**Exercise description:**
Return all of the data exactly as written, without the pictures.

====

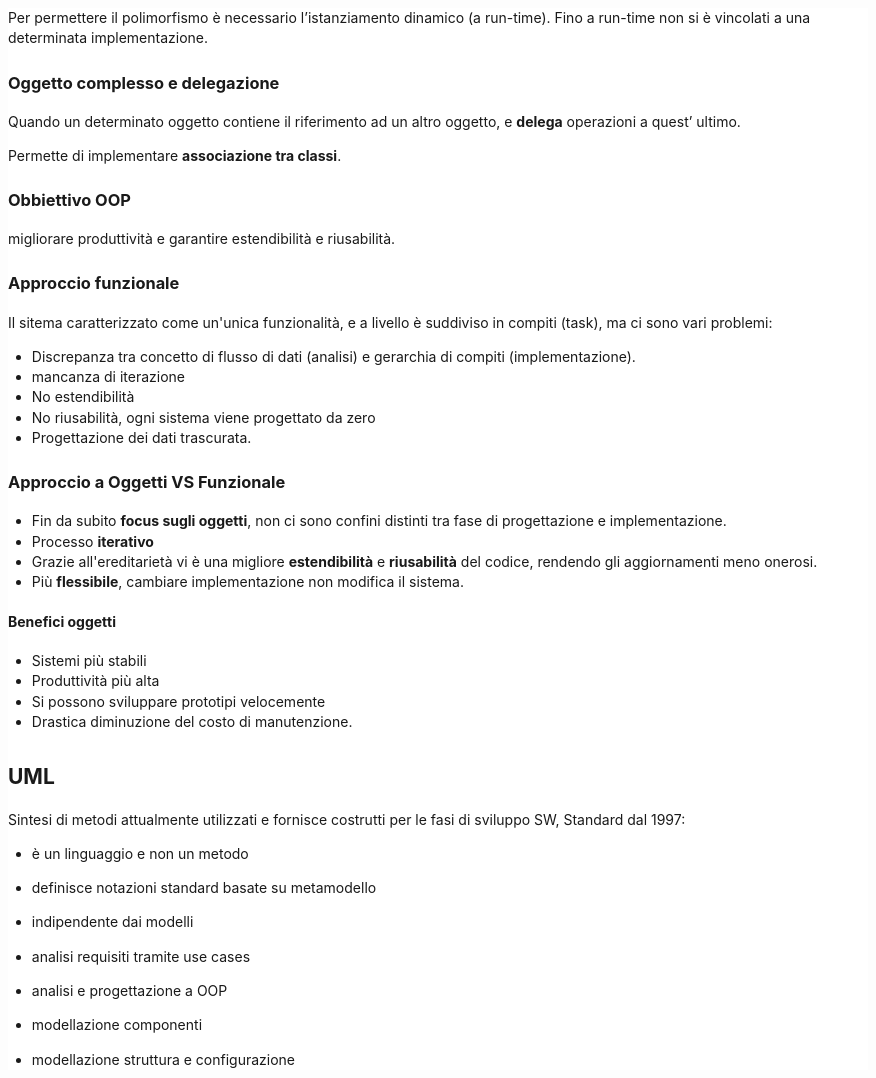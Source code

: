 Per permettere il polimorfismo è necessario l’istanziamento dinamico (a run-time). Fino a run-time non si è vincolati a una determinata implementazione.

### Oggetto complesso e delegazione

Quando un determinato oggetto contiene il riferimento ad un altro oggetto, e **delega** operazioni a quest’ ultimo.

Permette di implementare **associazione tra classi**.

### Obbiettivo OOP

migliorare produttività e garantire estendibilità e riusabilità.

### Approccio funzionale

Il sitema caratterizzato come un'unica funzionalità, e a livello è suddiviso in compiti (task), ma ci sono vari problemi:

- Discrepanza tra concetto di flusso di dati (analisi) e gerarchia di compiti (implementazione).
- mancanza di iterazione
- No estendibilità
- No riusabilità, ogni sistema viene progettato da zero
- Progettazione dei dati trascurata.
  
### Approccio a Oggetti VS Funzionale

- Fin da subito **focus sugli oggetti**, non ci sono confini distinti tra fase di progettazione e implementazione.
- Processo **iterativo**
- Grazie all'ereditarietà vi è una migliore **estendibilità** e **riusabilità** del codice, rendendo gli aggiornamenti meno onerosi.
- Più **flessibile**, cambiare implementazione non modifica il sistema.

#### Benefici oggetti

- Sistemi più stabili
- Produttività più alta
- Si possono sviluppare prototipi velocemente
- Drastica diminuzione del costo di manutenzione.

## UML

Sintesi di metodi attualmente utilizzati e fornisce costrutti per le fasi di sviluppo SW, Standard dal 1997:

- è un linguaggio e non un metodo
- definisce notazioni standard basate su metamodello
- indipendente dai modelli
  
- analisi requisiti tramite use cases
- analisi e progettazione a OOP
- modellazione componenti
- modellazione struttura e configurazione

====

**Solved problem:**
Source code

: Per permettere il polimorfismo è necessario l’istanziamento dinamico (a run-time). Fino a run-time non si è vincolati a una determinata implementazione.

### Oggetto complesso e delegazione

Quando un determinato oggetto contiene il riferimento ad un altro oggetto, e **delega** operazioni a quest’ ultimo.

Permette di implementare **associazione tra classi**.

### Obbiettivo OOP

migliorare produttività e garantire estendibilità e riusabilità.

### Approccio funzionale

Il sitema caratterizzato come un'unica funzionalità, e a livello è suddiviso in compiti (task), ma ci sono vari problemi:

- Discrepanza tra concetto di flusso di dati (analisi) e gerarchia di compiti (implementazione).
- mancanza di iterazione
- No estendibilità
- No riusabilità, ogni sistema viene progettato da zero
- Progettazione dei dati trascurata.
  
### Approccio a Oggetti VS Funzionale

- Fin da subito **focus sugli oggetti**, non ci sono confini distinti tra fase di progettazione e implementazione.
- Processo **iterativo**
- Grazie all'ereditarietà vi è una migliore **estendibilità** e **riusabilità** del codice, rendendo gli aggiornamenti meno onerosi.
- Più **flessibile**, cambiare implementazione non modifica il sistema.

#### Benefici oggetti

- Sistemi più stabili
- Produttività più alta
- Si possono sviluppare prototipi velocemente
- Drastica diminuzione del costo di manutenzione.

## UML

Sintesi di metodi attualmente utilizzati e fornisce costrutti per le fasi di sviluppo SW, Standard dal 1997:

- è un linguaggio e non un metodo
- definisce notazioni standard basate su metamodello
- indipendente dai modelli
  
- analisi requisiti tramite use cases
- analisi e progettazione a OOP
- modellazione componenti
- modellazione struttura e configurazione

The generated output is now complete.